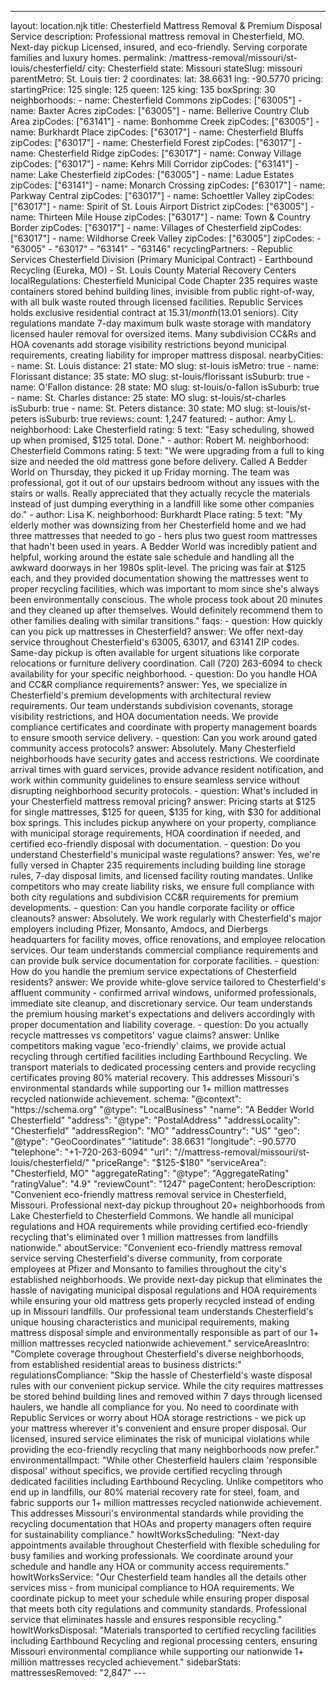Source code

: ---
layout: location.njk
title: Chesterfield Mattress Removal & Premium Disposal Service
description: Professional mattress removal in Chesterfield, MO. Next-day pickup Licensed, insured, and eco-friendly. Serving corporate families and luxury homes.
permalink: /mattress-removal/missouri/st-louis/chesterfield/
city: Chesterfield state: Missouri stateSlug: missouri parentMetro: St. Louis tier: 2 coordinates: lat: 38.6631 lng: -90.5770 pricing: startingPrice: 125 single: 125 queen: 125 king: 135 boxSpring: 30 neighborhoods: - name: Chesterfield Commons zipCodes: ["63005"] - name: Baxter Acres zipCodes: ["63005"] - name: Bellerive Country Club Area zipCodes: ["63141"] - name: Bonhomme Creek zipCodes: ["63005"] - name: Burkhardt Place zipCodes: ["63017"] - name: Chesterfield Bluffs zipCodes: ["63017"] - name: Chesterfield Forest zipCodes: ["63017"] - name: Chesterfield Ridge zipCodes: ["63017"] - name: Conway Village zipCodes: ["63017"] - name: Kehrs Mill Corridor zipCodes: ["63141"] - name: Lake Chesterfield zipCodes: ["63005"] - name: Ladue Estates zipCodes: ["63141"] - name: Monarch Crossing zipCodes: ["63017"] - name: Parkway Central zipCodes: ["63017"] - name: Schoettler Valley zipCodes: ["63017"] - name: Spirit of St. Louis Airport District zipCodes: ["63005"] - name: Thirteen Mile House zipCodes: ["63017"] - name: Town & Country Border zipCodes: ["63017"] - name: Villages of Chesterfield zipCodes: ["63017"] - name: Wildhorse Creek Valley zipCodes: ["63005"] zipCodes: - "63005" - "63017" - "63141" - "63146" recyclingPartners: - Republic Services Chesterfield Division (Primary Municipal Contract) - Earthbound Recycling (Eureka, MO) - St. Louis County Material Recovery Centers localRegulations: Chesterfield Municipal Code Chapter 235 requires waste containers stored behind building lines, invisible from public right-of-way, with all bulk waste routed through licensed facilities. Republic Services holds exclusive residential contract at $15.31/month ($13.01 seniors). City regulations mandate 7-day maximum bulk waste storage with mandatory licensed hauler removal for oversized items. Many subdivision CC&Rs and HOA covenants add storage visibility restrictions beyond municipal requirements, creating liability for improper mattress disposal. nearbyCities: - name: St. Louis distance: 21 state: MO slug: st-louis isMetro: true - name: Florissant distance: 35 state: MO slug: st-louis/florissant isSuburb: true - name: O'Fallon distance: 28 state: MO slug: st-louis/o-fallon isSuburb: true - name: St. Charles distance: 25 state: MO slug: st-louis/st-charles isSuburb: true - name: St. Peters distance: 30 state: MO slug: st-louis/st-peters isSuburb: true reviews: count: 1,247 featured: - author: Amy L. neighborhood: Lake Chesterfield rating: 5 text: "Easy scheduling, showed up when promised, $125 total. Done." - author: Robert M. neighborhood: Chesterfield Commons rating: 5 text: "We were upgrading from a full to king size and needed the old mattress gone before delivery. Called A Bedder World on Thursday, they picked it up Friday morning. The team was professional, got it out of our upstairs bedroom without any issues with the stairs or walls. Really appreciated that they actually recycle the materials instead of just dumping everything in a landfill like some other companies do." - author: Lisa K. neighborhood: Burkhardt Place rating: 5 text: "My elderly mother was downsizing from her Chesterfield home and we had three mattresses that needed to go - hers plus two guest room mattresses that hadn't been used in years. A Bedder World was incredibly patient and helpful, working around the estate sale schedule and handling all the awkward doorways in her 1980s split-level. The pricing was fair at $125 each, and they provided documentation showing the mattresses went to proper recycling facilities, which was important to mom since she's always been environmentally conscious. The whole process took about 20 minutes and they cleaned up after themselves. Would definitely recommend them to other families dealing with similar transitions." faqs: - question: How quickly can you pick up mattresses in Chesterfield? answer: We offer next-day service throughout Chesterfield's 63005, 63017, and 63141 ZIP codes. Same-day pickup is often available for urgent situations like corporate relocations or furniture delivery coordination. Call (720) 263-6094 to check availability for your specific neighborhood. - question: Do you handle HOA and CC&R compliance requirements? answer: Yes, we specialize in Chesterfield's premium developments with architectural review requirements. Our team understands subdivision covenants, storage visibility restrictions, and HOA documentation needs. We provide compliance certificates and coordinate with property management boards to ensure smooth service delivery. - question: Can you work around gated community access protocols? answer: Absolutely. Many Chesterfield neighborhoods have security gates and access restrictions. We coordinate arrival times with guard services, provide advance resident notification, and work within community guidelines to ensure seamless service without disrupting neighborhood security protocols. - question: What's included in your Chesterfield mattress removal pricing? answer: Pricing starts at $125 for single mattresses, $125 for queen, $135 for king, with $30 for additional box springs. This includes pickup anywhere on your property, compliance with municipal storage requirements, HOA coordination if needed, and certified eco-friendly disposal with documentation. - question: Do you understand Chesterfield's municipal waste regulations? answer: Yes, we're fully versed in Chapter 235 requirements including building line storage rules, 7-day disposal limits, and licensed facility routing mandates. Unlike competitors who may create liability risks, we ensure full compliance with both city regulations and subdivision CC&R requirements for premium developments. - question: Can you handle corporate facility or office cleanouts? answer: Absolutely. We work regularly with Chesterfield's major employers including Pfizer, Monsanto, Amdocs, and Dierbergs headquarters for facility moves, office renovations, and employee relocation services. Our team understands commercial compliance requirements and can provide bulk service documentation for corporate facilities. - question: How do you handle the premium service expectations of Chesterfield residents? answer: We provide white-glove service tailored to Chesterfield's affluent community - confirmed arrival windows, uniformed professionals, immediate site cleanup, and discretionary service. Our team understands the premium housing market's expectations and delivers accordingly with proper documentation and liability coverage. - question: Do you actually recycle mattresses vs competitors' vague claims? answer: Unlike competitors making vague 'eco-friendly' claims, we provide actual recycling through certified facilities including Earthbound Recycling. We transport materials to dedicated processing centers and provide recycling certificates proving 80% material recovery. This addresses Missouri's environmental standards while supporting our 1+ million mattresses recycled nationwide achievement. schema: "@context": "https://schema.org" "@type": "LocalBusiness" "name": "A Bedder World Chesterfield" "address": "@type": "PostalAddress" "addressLocality": "Chesterfield" "addressRegion": "MO" "addressCountry": "US" "geo": "@type": "GeoCoordinates" "latitude": 38.6631 "longitude": -90.5770 "telephone": "+1-720-263-6094" "url": "//mattress-removal/missouri/st-louis/chesterfield/" "priceRange": "$125-$180" "serviceArea": "Chesterfield, MO" "aggregateRating": "@type": "AggregateRating" "ratingValue": "4.9" "reviewCount": "1247" pageContent: heroDescription: "Convenient eco-friendly mattress removal service in Chesterfield, Missouri. Professional next-day pickup throughout 20+ neighborhoods from Lake Chesterfield to Chesterfield Commons. We handle all municipal regulations and HOA requirements while providing certified eco-friendly recycling that's eliminated over 1 million mattresses from landfills nationwide." aboutService: "Convenient eco-friendly mattress removal service serving Chesterfield's diverse community, from corporate employees at Pfizer and Monsanto to families throughout the city's established neighborhoods. We provide next-day pickup that eliminates the hassle of navigating municipal disposal regulations and HOA requirements while ensuring your old mattress gets properly recycled instead of ending up in Missouri landfills. Our professional team understands Chesterfield's unique housing characteristics and municipal requirements, making mattress disposal simple and environmentally responsible as part of our 1+ million mattresses recycled nationwide achievement." serviceAreasIntro: "Complete coverage throughout Chesterfield's diverse neighborhoods, from established residential areas to business districts:" regulationsCompliance: "Skip the hassle of Chesterfield's waste disposal rules with our convenient pickup service. While the city requires mattresses be stored behind building lines and removed within 7 days through licensed haulers, we handle all compliance for you. No need to coordinate with Republic Services or worry about HOA storage restrictions - we pick up your mattress wherever it's convenient and ensure proper disposal. Our licensed, insured service eliminates the risk of municipal violations while providing the eco-friendly recycling that many neighborhoods now prefer." environmentalImpact: "While other Chesterfield haulers claim 'responsible disposal' without specifics, we provide certified recycling through dedicated facilities including Earthbound Recycling. Unlike competitors who end up in landfills, our 80% material recovery rate for steel, foam, and fabric supports our 1+ million mattresses recycled nationwide achievement. This addresses Missouri's environmental standards while providing the recycling documentation that HOAs and property managers often require for sustainability compliance." howItWorksScheduling: "Next-day appointments available throughout Chesterfield with flexible scheduling for busy families and working professionals. We coordinate around your schedule and handle any HOA or community access requirements." howItWorksService: "Our Chesterfield team handles all the details other services miss - from municipal compliance to HOA requirements. We coordinate pickup to meet your schedule while ensuring proper disposal that meets both city regulations and community standards. Professional service that eliminates hassle and ensures responsible recycling." howItWorksDisposal: "Materials transported to certified recycling facilities including Earthbound Recycling and regional processing centers, ensuring Missouri environmental compliance while supporting our nationwide 1+ million mattresses recycled achievement." sidebarStats: mattressesRemoved: "2,847" ---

**Action item:** Reprint exactly the lines above that start at the one with "description: Professional mattress" and end at the one with "permalink: /mattress-removal/missouri/st-louis/chesterfield/", keeping both and adding none.

**Result of this task:**
description: Professional mattress removal in Chesterfield, MO. Next-day pickup Licensed, insured, and eco-friendly. Serving corporate families and luxury homes.
permalink: /mattress-removal/missouri/st-louis/chesterfield/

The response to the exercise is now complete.